__Your goal__
When the line with "a Análise Guiada**" appears below, start repeating lines exactly, and keep going through the line with "A visita de"; add nothing outside that span.

[Plain-text document sources]

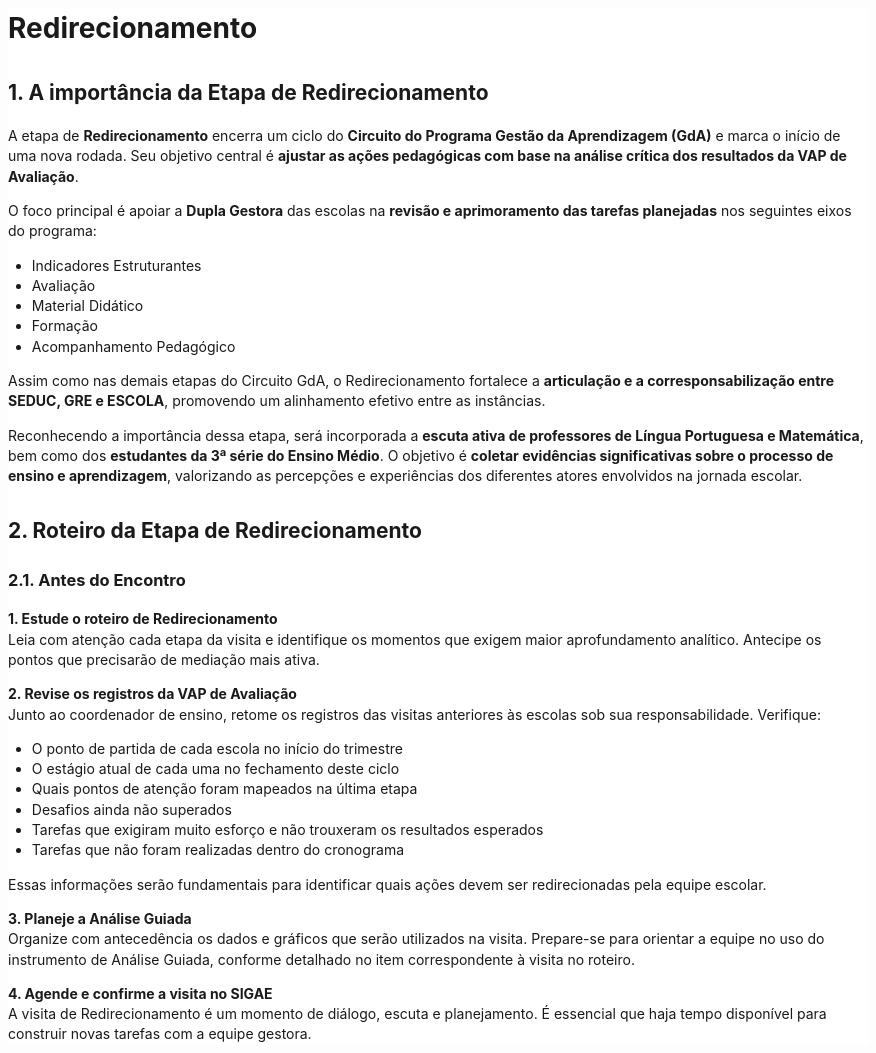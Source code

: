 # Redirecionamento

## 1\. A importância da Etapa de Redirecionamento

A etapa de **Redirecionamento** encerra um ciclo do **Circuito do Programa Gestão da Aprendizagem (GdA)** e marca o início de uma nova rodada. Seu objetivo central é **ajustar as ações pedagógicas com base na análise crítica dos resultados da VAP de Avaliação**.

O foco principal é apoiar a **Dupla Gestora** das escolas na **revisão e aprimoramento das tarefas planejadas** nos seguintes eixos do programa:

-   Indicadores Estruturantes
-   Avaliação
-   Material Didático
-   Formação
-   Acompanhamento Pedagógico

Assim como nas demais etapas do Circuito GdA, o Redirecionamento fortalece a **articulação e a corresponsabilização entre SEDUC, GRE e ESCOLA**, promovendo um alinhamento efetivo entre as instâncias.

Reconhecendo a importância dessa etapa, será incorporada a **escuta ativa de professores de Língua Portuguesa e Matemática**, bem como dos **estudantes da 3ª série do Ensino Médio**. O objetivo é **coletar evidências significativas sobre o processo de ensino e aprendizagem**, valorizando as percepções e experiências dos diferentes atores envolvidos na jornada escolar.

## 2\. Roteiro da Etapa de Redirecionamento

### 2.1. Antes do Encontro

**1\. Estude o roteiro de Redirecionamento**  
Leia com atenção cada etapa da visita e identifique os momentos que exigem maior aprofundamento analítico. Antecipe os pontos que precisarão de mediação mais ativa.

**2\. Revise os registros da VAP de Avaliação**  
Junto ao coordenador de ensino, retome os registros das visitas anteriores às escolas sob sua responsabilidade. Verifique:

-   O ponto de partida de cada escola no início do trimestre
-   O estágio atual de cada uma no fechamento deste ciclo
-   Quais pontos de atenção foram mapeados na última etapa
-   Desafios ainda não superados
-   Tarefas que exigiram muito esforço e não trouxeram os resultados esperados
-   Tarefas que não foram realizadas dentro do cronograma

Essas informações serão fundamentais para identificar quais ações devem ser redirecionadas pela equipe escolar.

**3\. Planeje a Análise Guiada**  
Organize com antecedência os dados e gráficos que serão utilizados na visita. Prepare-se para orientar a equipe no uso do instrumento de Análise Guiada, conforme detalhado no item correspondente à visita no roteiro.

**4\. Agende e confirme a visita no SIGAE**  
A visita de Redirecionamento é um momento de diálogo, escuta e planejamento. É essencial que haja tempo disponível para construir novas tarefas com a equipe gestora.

==

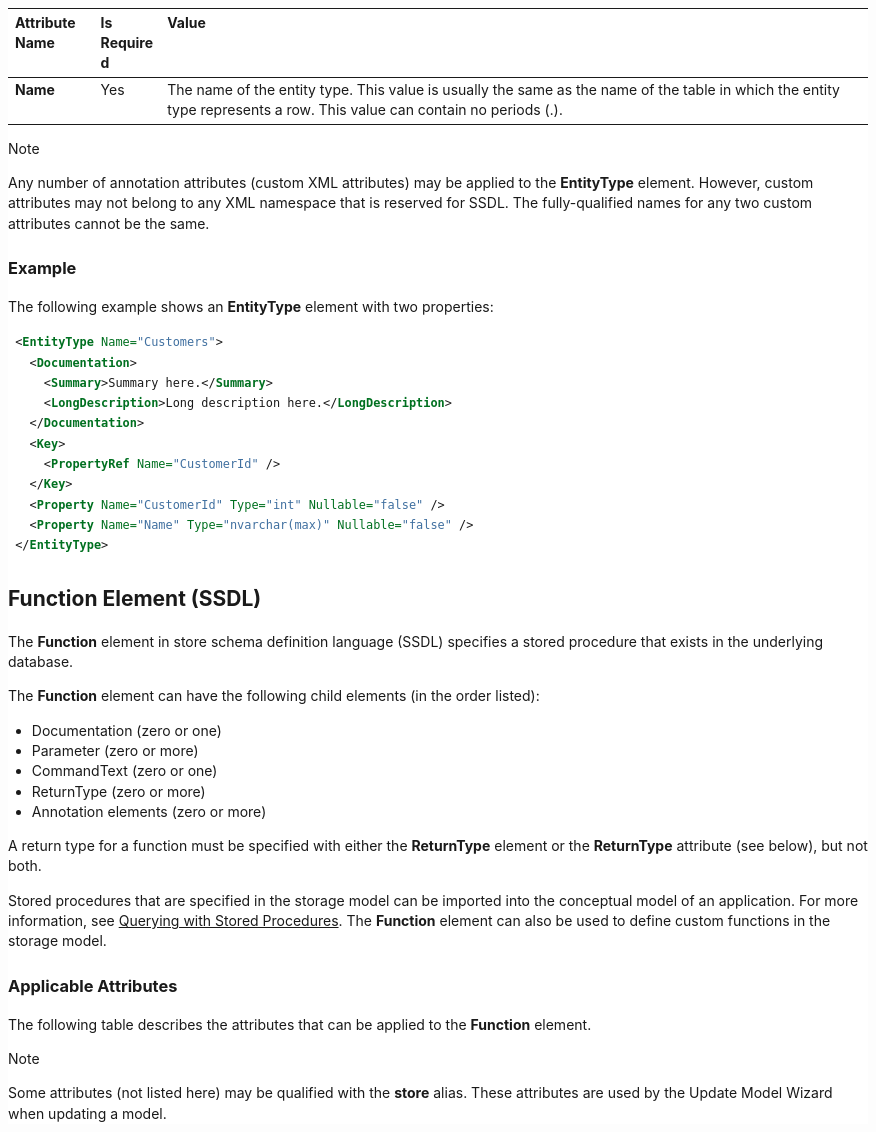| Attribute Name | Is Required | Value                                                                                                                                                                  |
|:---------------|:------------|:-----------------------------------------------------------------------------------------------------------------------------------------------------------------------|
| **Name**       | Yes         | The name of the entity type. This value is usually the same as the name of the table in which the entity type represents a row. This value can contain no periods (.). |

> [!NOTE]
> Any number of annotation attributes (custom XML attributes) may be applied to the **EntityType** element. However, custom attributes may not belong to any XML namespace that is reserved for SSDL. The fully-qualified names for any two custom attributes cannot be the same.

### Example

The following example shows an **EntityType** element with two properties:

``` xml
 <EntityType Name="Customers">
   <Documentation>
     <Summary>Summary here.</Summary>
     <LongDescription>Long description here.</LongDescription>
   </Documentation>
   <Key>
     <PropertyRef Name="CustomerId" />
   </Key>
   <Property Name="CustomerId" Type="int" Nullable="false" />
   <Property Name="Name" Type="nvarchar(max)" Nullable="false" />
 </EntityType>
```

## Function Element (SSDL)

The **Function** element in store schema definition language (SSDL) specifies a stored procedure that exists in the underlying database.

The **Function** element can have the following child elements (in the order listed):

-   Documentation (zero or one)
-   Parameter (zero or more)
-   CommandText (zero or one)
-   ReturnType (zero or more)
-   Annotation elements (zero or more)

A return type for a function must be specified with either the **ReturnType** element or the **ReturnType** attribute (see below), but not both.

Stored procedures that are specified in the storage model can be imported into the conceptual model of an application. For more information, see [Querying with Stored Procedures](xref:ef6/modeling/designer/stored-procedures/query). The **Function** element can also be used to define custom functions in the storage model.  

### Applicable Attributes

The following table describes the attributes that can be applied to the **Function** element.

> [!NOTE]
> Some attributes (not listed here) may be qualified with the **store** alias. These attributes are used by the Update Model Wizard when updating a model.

__Output of the exercise__
**3\. Planeje a Análise Guiada**  
Organize com antecedência os dados e gráficos que serão utilizados na visita. Prepare-se para orientar a equipe no uso do instrumento de Análise Guiada, conforme detalhado no item correspondente à visita no roteiro.

**4\. Agende e confirme a visita no SIGAE**  
A visita de Redirecionamento é um momento de diálogo, escuta e planejamento. É essencial que haja tempo disponível para construir novas tarefas com a equipe gestora.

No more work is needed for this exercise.